Since the entire transport sector accounts for 21% of total emissions, and road transport accounts for three quarters of transport emissions, road transport accounts for 15% of total CO2 emissions. Commercial medium- and heavy-duty cars and trucks carry an outsized impact on U.S. emissions on a per vehicle basis.
The alliance, which also counts Best Buy(BBY), Hertz(HTZ), T-Mobile(TMUS), and United Natural Foods(UNFI) on its roster, collectively represents more than $1 trillion in annual revenue. Its members own, lease or operate over 1.3 million on-road fleet vehicles in the U.S. alone.
The group said a Biden administration plan to convert the fleet of federal vehicles to electric in coming years will foster economies-of-scale that will help the private sector. Infrastructure spending in a bill passed last year also targets expanding the charging network. And the Advanced Clean Truck rule, designed to accelerate the growth of clean trucks, vans and other large commercial vehicles, was adopted by six states in recent months after dozens of companies and investors spoke out in support of it.
Read:Billions of dollars in infrastructure bill for charging could supercharge electric vehicle adoption
Not all automakers participated in the workshops linked to this report. One, Ford Motor(F), was not singled out in the findings, but has worked with the alliance on commercial fleet needs. Ford's top-selling F-150 pickup truck has an EV model set to come to market this year, the Lightning.

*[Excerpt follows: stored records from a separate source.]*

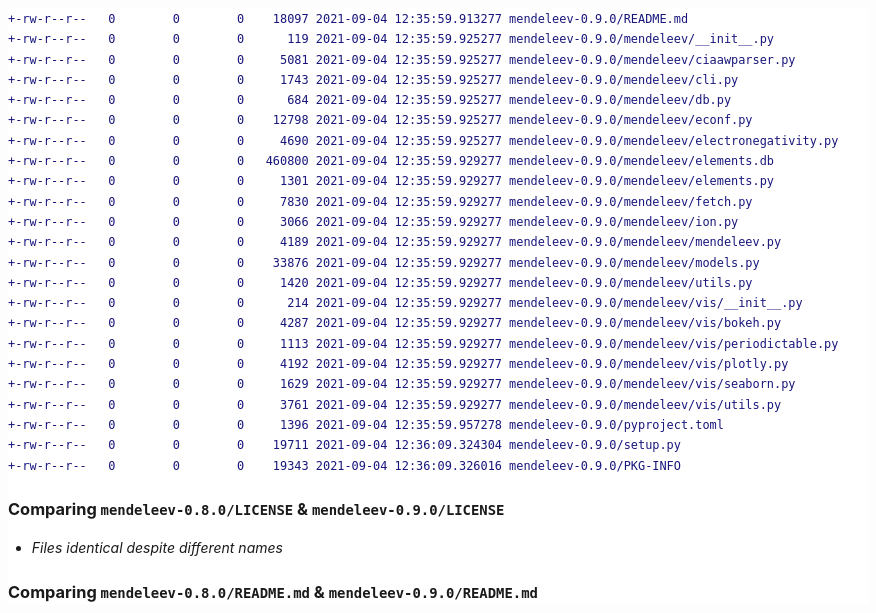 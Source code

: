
 ```diff
+-rw-r--r--   0        0        0    18097 2021-09-04 12:35:59.913277 mendeleev-0.9.0/README.md
+-rw-r--r--   0        0        0      119 2021-09-04 12:35:59.925277 mendeleev-0.9.0/mendeleev/__init__.py
+-rw-r--r--   0        0        0     5081 2021-09-04 12:35:59.925277 mendeleev-0.9.0/mendeleev/ciaawparser.py
+-rw-r--r--   0        0        0     1743 2021-09-04 12:35:59.925277 mendeleev-0.9.0/mendeleev/cli.py
+-rw-r--r--   0        0        0      684 2021-09-04 12:35:59.925277 mendeleev-0.9.0/mendeleev/db.py
+-rw-r--r--   0        0        0    12798 2021-09-04 12:35:59.925277 mendeleev-0.9.0/mendeleev/econf.py
+-rw-r--r--   0        0        0     4690 2021-09-04 12:35:59.925277 mendeleev-0.9.0/mendeleev/electronegativity.py
+-rw-r--r--   0        0        0   460800 2021-09-04 12:35:59.929277 mendeleev-0.9.0/mendeleev/elements.db
+-rw-r--r--   0        0        0     1301 2021-09-04 12:35:59.929277 mendeleev-0.9.0/mendeleev/elements.py
+-rw-r--r--   0        0        0     7830 2021-09-04 12:35:59.929277 mendeleev-0.9.0/mendeleev/fetch.py
+-rw-r--r--   0        0        0     3066 2021-09-04 12:35:59.929277 mendeleev-0.9.0/mendeleev/ion.py
+-rw-r--r--   0        0        0     4189 2021-09-04 12:35:59.929277 mendeleev-0.9.0/mendeleev/mendeleev.py
+-rw-r--r--   0        0        0    33876 2021-09-04 12:35:59.929277 mendeleev-0.9.0/mendeleev/models.py
+-rw-r--r--   0        0        0     1420 2021-09-04 12:35:59.929277 mendeleev-0.9.0/mendeleev/utils.py
+-rw-r--r--   0        0        0      214 2021-09-04 12:35:59.929277 mendeleev-0.9.0/mendeleev/vis/__init__.py
+-rw-r--r--   0        0        0     4287 2021-09-04 12:35:59.929277 mendeleev-0.9.0/mendeleev/vis/bokeh.py
+-rw-r--r--   0        0        0     1113 2021-09-04 12:35:59.929277 mendeleev-0.9.0/mendeleev/vis/periodictable.py
+-rw-r--r--   0        0        0     4192 2021-09-04 12:35:59.929277 mendeleev-0.9.0/mendeleev/vis/plotly.py
+-rw-r--r--   0        0        0     1629 2021-09-04 12:35:59.929277 mendeleev-0.9.0/mendeleev/vis/seaborn.py
+-rw-r--r--   0        0        0     3761 2021-09-04 12:35:59.929277 mendeleev-0.9.0/mendeleev/vis/utils.py
+-rw-r--r--   0        0        0     1396 2021-09-04 12:35:59.957278 mendeleev-0.9.0/pyproject.toml
+-rw-r--r--   0        0        0    19711 2021-09-04 12:36:09.324304 mendeleev-0.9.0/setup.py
+-rw-r--r--   0        0        0    19343 2021-09-04 12:36:09.326016 mendeleev-0.9.0/PKG-INFO
```

### Comparing `mendeleev-0.8.0/LICENSE` & `mendeleev-0.9.0/LICENSE`

 * *Files identical despite different names*

### Comparing `mendeleev-0.8.0/README.md` & `mendeleev-0.9.0/README.md`

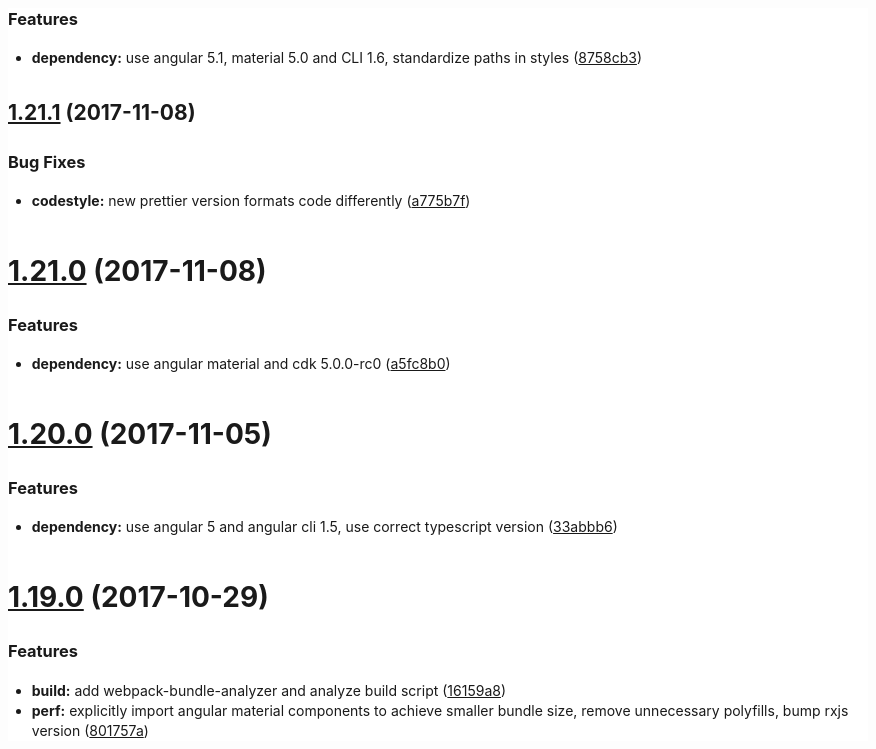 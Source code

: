 
### Features

* **dependency:** use angular 5.1, material 5.0 and CLI 1.6, standardize paths in styles ([8758cb3](https://github.com/guidebee/angular-ngrx-material-starter/commit/8758cb3))



<a name="1.21.1"></a>
## [1.21.1](https://github.com/guidebee/angular-ngrx-material-starter/compare/v1.21.0...v1.21.1) (2017-11-08)


### Bug Fixes

* **codestyle:** new prettier version formats code differently ([a775b7f](https://github.com/guidebee/angular-ngrx-material-starter/commit/a775b7f))



<a name="1.21.0"></a>
# [1.21.0](https://github.com/guidebee/angular-ngrx-material-starter/compare/v1.20.0...v1.21.0) (2017-11-08)


### Features

* **dependency:** use angular material and cdk 5.0.0-rc0 ([a5fc8b0](https://github.com/guidebee/angular-ngrx-material-starter/commit/a5fc8b0))



<a name="1.20.0"></a>
# [1.20.0](https://github.com/guidebee/angular-ngrx-material-starter/compare/v1.19.0...v1.20.0) (2017-11-05)


### Features

* **dependency:** use angular 5 and angular cli 1.5, use correct typescript version ([33abbb6](https://github.com/guidebee/angular-ngrx-material-starter/commit/33abbb6))



<a name="1.19.0"></a>
# [1.19.0](https://github.com/guidebee/angular-ngrx-material-starter/compare/v1.18.0...v1.19.0) (2017-10-29)


### Features

* **build:** add webpack-bundle-analyzer and analyze build script ([16159a8](https://github.com/guidebee/angular-ngrx-material-starter/commit/16159a8))
* **perf:** explicitly import angular material components to achieve smaller bundle size, remove unnecessary polyfills, bump rxjs version ([801757a](https://github.com/guidebee/angular-ngrx-material-starter/commit/801757a))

Ford is also an investor in all-EV maker Rivian(RIVN), which went public in a big splash last year. Amazon(AMZN) also has a stake in Rivian.
GM drew praise at this month's Consumer Electronics Show after unveiling its 2024 Chevrolet Silverado EV pickup. The truck, which is set to go on sale next year, claims more than 400 miles of range -- outpacing the 300 miles for Ford's Lightning.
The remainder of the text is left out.